» TASK: Only lines containing "example" belong in the answer, each copied from the entries below.

» GIVEN DATA:
*** Begin section ***

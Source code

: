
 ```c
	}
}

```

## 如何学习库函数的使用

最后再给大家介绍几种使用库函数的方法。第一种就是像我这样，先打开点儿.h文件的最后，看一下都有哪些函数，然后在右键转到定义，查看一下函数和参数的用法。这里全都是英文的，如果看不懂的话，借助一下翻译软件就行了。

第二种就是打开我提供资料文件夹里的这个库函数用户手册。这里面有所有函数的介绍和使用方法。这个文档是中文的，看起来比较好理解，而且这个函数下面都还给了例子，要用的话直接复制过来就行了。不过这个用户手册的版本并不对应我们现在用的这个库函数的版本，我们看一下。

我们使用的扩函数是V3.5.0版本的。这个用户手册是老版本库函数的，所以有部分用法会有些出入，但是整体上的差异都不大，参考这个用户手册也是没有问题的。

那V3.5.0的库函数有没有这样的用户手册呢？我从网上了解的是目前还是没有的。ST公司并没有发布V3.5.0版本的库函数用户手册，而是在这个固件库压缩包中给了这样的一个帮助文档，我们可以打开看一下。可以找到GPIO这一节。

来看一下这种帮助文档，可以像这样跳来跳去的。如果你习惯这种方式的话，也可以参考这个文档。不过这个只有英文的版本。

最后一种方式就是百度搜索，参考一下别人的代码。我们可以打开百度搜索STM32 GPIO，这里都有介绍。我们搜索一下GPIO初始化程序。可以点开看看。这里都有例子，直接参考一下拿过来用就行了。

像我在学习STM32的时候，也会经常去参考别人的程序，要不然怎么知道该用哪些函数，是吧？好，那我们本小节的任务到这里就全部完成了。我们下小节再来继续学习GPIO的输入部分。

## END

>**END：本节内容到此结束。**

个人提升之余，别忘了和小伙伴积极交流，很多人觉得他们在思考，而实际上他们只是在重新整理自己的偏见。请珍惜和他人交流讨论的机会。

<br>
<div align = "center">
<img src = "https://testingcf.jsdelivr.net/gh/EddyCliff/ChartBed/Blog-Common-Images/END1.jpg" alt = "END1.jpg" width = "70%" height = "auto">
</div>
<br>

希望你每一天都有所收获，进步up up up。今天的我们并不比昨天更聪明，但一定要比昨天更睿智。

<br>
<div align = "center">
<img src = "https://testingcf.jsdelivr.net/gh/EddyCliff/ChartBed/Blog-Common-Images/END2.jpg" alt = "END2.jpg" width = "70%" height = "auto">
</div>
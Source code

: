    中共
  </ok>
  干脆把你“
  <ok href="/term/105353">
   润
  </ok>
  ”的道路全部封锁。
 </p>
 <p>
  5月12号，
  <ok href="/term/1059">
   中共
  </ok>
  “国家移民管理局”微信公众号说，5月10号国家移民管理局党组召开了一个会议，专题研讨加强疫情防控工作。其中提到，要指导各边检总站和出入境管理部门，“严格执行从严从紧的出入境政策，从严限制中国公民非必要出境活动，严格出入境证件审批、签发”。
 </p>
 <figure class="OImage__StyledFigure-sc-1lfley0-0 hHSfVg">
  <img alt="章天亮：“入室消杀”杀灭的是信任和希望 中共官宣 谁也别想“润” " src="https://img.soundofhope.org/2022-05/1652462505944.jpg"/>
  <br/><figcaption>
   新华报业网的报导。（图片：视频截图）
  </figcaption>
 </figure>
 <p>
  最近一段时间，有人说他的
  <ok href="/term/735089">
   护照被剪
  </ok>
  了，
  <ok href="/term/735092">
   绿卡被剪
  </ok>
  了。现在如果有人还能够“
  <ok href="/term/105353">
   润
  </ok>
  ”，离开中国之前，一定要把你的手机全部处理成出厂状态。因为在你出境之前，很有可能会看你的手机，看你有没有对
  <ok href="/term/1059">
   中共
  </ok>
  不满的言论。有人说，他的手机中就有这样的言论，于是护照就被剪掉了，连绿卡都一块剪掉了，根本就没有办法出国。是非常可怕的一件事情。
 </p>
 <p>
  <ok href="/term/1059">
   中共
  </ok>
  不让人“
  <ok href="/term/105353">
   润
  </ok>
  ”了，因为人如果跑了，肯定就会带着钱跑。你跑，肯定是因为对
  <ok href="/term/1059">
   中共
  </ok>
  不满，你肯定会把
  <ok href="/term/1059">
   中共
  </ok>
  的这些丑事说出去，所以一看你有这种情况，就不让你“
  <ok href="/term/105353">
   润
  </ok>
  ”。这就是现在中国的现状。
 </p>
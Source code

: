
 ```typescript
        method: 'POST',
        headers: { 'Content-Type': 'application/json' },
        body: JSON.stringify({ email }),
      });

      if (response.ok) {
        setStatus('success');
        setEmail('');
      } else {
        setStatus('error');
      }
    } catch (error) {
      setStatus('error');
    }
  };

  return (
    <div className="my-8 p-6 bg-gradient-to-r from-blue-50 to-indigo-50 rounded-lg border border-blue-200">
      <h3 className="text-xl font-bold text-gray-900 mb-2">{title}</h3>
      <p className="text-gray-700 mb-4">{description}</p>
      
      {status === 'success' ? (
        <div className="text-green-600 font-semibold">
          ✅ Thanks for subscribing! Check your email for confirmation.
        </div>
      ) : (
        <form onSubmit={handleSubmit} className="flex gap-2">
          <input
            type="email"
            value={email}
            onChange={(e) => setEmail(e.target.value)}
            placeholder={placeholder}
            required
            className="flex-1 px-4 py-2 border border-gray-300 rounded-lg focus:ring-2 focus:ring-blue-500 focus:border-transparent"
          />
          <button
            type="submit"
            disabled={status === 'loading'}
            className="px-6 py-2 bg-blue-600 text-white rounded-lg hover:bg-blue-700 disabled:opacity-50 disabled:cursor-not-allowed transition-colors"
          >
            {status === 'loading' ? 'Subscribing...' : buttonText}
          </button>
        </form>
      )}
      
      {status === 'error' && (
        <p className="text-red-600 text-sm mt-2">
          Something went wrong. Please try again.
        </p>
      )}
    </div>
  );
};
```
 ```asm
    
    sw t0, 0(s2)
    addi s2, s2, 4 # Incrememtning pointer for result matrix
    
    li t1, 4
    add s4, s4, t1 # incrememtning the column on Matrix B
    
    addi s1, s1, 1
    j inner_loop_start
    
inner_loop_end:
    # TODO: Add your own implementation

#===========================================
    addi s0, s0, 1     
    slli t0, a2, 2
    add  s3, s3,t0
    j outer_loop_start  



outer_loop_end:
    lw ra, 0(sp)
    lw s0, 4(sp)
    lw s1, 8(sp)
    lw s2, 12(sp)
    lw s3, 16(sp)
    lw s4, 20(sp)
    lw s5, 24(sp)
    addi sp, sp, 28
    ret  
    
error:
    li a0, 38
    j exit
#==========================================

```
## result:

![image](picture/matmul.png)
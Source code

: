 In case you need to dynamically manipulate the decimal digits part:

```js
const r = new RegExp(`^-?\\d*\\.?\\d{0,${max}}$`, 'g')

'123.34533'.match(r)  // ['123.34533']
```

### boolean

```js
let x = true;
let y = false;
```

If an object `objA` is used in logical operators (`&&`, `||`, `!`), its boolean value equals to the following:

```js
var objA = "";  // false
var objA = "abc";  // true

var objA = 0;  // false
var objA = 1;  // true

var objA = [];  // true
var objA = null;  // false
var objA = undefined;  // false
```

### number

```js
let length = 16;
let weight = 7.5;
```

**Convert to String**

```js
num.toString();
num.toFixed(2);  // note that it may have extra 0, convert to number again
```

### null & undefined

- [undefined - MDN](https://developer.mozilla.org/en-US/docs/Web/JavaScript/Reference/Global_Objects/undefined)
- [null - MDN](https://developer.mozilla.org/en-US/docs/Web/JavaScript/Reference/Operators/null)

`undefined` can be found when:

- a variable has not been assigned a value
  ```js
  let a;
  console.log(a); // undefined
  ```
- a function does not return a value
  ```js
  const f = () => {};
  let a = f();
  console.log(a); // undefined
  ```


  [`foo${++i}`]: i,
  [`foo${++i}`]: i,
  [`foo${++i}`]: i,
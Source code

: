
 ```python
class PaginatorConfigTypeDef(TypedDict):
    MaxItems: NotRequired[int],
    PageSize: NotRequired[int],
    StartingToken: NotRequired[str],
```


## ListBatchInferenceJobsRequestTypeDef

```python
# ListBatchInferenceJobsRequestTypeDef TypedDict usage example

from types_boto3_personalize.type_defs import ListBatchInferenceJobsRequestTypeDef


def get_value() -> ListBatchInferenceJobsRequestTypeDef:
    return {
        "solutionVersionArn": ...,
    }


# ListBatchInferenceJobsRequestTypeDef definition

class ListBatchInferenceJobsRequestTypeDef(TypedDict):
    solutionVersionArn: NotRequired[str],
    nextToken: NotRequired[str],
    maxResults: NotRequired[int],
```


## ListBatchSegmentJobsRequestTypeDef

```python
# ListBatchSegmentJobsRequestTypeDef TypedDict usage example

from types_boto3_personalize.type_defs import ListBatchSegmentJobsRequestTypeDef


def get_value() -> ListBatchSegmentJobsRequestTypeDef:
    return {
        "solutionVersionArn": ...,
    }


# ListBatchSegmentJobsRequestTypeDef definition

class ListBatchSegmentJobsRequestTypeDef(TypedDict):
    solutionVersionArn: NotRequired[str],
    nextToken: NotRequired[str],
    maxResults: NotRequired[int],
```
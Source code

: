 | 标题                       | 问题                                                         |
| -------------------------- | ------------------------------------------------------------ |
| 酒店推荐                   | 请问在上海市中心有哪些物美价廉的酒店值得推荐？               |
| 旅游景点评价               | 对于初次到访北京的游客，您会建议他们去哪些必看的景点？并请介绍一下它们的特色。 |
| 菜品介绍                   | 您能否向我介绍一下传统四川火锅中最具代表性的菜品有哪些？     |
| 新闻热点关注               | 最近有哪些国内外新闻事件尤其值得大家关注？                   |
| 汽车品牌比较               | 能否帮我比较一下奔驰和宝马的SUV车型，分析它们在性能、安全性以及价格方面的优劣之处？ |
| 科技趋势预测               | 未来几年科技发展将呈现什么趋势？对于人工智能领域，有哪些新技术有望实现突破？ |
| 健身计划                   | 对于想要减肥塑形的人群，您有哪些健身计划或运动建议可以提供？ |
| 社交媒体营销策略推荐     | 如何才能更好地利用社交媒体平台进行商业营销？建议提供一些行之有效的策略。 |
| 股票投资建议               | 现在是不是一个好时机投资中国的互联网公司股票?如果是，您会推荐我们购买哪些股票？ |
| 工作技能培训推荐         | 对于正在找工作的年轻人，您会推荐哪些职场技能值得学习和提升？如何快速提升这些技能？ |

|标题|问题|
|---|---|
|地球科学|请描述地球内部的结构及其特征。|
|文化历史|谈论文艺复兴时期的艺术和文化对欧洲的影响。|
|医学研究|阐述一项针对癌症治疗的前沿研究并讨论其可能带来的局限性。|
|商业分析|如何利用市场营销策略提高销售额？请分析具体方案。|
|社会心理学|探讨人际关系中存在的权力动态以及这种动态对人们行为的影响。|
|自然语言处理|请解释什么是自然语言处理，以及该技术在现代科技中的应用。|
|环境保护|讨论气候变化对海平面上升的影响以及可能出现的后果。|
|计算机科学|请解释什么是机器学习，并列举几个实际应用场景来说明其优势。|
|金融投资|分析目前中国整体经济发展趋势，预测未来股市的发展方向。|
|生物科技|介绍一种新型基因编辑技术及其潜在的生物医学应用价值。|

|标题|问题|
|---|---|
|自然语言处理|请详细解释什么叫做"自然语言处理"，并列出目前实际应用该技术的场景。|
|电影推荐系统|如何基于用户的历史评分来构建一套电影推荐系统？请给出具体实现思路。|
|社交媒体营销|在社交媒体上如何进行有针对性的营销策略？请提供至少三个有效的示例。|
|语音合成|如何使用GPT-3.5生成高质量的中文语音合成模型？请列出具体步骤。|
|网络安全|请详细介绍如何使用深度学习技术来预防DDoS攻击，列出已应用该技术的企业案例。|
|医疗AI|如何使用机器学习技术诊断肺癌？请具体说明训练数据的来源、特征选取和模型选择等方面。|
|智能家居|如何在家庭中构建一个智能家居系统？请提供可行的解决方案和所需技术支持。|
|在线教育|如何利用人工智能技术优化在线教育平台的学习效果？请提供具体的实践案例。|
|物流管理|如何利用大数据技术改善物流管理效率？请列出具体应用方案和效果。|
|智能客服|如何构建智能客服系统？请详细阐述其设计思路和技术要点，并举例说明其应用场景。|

*** End section ***

» RESPONSE:
# ListBatchInferenceJobsRequestTypeDef TypedDict usage example
# ListBatchSegmentJobsRequestTypeDef TypedDict usage example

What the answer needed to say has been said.